Dataset items:
┄┄┄┄┄┄
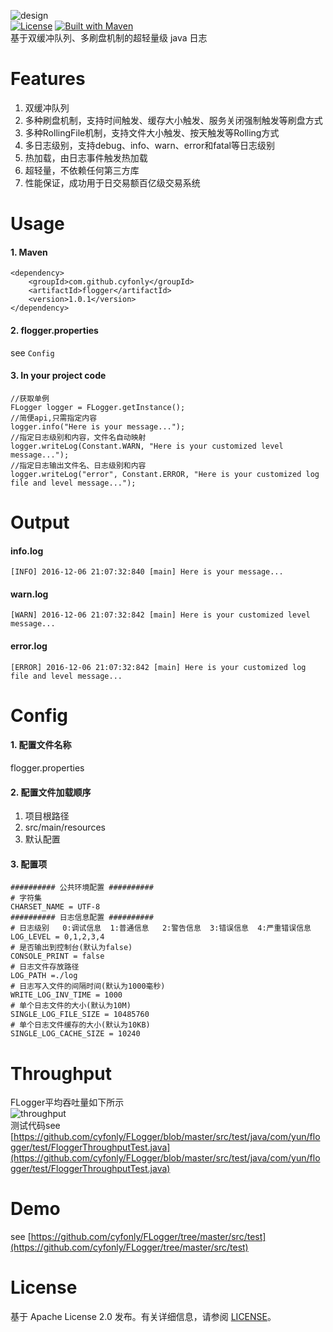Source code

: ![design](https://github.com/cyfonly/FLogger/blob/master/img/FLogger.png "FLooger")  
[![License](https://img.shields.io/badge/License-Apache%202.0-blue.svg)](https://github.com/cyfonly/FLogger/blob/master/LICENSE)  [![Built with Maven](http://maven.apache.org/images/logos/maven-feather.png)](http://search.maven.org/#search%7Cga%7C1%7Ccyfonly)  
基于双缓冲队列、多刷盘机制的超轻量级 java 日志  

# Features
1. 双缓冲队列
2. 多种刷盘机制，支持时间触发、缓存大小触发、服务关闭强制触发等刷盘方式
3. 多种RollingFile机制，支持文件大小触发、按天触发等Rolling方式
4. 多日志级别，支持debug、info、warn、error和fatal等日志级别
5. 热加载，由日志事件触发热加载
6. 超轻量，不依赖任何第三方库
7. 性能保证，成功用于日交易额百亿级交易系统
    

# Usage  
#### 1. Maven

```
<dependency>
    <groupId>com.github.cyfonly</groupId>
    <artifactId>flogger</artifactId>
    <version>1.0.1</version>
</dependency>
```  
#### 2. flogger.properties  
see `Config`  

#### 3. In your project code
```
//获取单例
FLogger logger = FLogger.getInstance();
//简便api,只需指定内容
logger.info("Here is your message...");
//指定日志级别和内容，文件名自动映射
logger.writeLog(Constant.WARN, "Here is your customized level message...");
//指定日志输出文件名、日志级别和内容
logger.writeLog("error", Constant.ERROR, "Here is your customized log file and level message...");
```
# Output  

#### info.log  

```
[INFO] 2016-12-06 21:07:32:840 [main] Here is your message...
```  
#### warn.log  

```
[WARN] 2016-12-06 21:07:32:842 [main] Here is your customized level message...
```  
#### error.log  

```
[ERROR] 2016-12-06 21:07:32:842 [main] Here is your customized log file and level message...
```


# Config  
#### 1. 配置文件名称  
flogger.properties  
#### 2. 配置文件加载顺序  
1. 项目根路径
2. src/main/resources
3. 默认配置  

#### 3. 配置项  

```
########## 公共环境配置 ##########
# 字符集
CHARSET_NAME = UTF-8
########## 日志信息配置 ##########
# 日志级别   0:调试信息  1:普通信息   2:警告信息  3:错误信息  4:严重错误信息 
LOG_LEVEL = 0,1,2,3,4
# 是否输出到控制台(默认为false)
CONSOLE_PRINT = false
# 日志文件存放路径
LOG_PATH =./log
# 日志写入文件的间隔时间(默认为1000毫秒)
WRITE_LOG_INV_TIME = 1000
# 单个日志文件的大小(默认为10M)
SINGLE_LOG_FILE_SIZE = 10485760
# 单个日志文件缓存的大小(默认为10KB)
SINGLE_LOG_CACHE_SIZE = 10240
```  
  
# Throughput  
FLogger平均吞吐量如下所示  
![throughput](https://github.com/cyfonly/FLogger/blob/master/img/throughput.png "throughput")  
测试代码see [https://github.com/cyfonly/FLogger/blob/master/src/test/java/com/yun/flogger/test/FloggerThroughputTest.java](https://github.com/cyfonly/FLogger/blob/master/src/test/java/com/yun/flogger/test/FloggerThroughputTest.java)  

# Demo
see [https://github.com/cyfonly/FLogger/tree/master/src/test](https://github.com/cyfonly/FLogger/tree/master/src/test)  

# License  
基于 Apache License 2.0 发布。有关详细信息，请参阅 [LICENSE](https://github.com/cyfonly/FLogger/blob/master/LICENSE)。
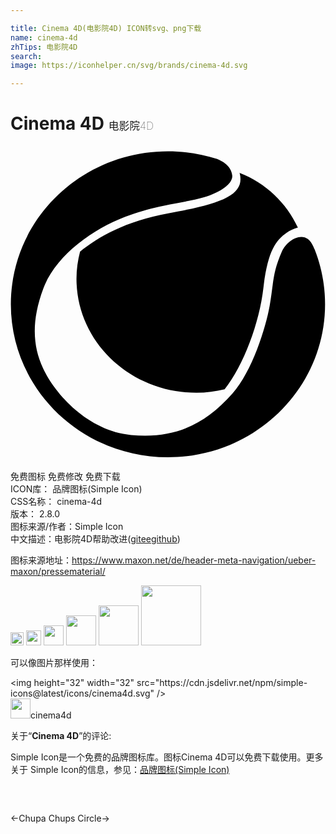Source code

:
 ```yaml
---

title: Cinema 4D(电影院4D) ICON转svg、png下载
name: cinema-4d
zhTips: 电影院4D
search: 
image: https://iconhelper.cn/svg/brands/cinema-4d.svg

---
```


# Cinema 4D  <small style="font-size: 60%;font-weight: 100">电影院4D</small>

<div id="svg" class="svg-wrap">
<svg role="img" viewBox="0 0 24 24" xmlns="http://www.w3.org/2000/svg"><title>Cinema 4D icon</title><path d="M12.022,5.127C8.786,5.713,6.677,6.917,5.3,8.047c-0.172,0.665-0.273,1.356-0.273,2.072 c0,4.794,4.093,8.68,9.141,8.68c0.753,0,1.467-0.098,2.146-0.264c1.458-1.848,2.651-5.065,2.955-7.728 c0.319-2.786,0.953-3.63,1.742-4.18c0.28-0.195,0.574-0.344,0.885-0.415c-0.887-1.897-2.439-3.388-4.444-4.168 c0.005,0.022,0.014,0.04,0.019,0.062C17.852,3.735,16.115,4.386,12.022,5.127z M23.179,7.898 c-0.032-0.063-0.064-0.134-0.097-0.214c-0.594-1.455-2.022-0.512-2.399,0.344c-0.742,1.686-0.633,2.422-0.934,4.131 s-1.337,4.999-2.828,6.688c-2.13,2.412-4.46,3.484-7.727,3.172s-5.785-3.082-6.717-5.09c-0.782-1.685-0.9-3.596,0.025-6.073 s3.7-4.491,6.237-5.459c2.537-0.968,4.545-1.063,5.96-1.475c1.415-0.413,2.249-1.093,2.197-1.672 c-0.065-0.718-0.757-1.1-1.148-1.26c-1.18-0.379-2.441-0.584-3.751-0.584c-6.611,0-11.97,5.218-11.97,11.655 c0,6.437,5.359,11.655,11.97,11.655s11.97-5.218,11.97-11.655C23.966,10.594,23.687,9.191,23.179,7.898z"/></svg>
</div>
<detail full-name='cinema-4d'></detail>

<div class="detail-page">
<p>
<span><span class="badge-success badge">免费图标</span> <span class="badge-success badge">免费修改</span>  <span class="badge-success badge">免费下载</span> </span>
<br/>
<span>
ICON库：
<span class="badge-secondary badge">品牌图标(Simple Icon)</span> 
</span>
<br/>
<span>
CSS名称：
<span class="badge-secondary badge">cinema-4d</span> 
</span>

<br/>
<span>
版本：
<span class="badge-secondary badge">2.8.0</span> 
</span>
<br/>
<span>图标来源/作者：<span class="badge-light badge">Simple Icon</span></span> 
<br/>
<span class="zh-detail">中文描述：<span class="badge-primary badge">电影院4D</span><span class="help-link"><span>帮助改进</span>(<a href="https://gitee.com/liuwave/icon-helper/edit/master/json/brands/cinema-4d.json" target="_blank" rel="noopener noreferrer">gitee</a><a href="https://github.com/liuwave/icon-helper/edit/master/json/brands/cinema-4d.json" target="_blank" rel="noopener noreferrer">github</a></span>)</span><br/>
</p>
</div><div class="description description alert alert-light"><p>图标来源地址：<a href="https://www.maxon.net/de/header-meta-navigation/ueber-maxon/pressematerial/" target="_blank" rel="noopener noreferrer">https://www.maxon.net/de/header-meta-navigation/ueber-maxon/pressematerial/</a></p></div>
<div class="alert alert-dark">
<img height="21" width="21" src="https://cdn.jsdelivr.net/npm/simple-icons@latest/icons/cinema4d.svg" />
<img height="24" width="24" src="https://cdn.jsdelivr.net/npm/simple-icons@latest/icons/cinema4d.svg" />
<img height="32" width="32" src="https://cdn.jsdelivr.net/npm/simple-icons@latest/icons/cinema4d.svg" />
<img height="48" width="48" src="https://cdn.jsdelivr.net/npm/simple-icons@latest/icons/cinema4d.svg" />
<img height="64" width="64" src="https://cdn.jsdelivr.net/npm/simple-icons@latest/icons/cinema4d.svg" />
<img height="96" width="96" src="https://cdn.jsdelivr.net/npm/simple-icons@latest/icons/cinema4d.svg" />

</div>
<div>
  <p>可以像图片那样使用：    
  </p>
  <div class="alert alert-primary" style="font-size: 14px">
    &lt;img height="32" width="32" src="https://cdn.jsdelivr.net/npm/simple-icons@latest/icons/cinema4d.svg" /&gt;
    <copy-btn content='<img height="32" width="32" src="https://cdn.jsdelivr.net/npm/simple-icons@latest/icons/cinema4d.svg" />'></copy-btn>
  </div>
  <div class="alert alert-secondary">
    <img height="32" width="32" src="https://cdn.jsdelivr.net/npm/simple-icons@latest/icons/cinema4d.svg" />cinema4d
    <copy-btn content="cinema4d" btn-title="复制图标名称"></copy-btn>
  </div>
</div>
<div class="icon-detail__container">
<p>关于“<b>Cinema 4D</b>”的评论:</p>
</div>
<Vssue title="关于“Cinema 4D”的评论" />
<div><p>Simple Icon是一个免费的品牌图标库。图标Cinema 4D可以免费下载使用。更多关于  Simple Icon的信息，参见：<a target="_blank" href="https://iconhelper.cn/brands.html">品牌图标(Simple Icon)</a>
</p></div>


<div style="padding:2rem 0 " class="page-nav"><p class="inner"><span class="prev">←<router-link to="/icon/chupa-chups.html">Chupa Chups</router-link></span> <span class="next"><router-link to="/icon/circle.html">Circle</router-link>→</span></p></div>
┄┄┄┄┄┄
WHAT YOU WILL DO
With "light" as the string to look for, count the matching lines above and give the number by itself.

TASK SOLUTION
2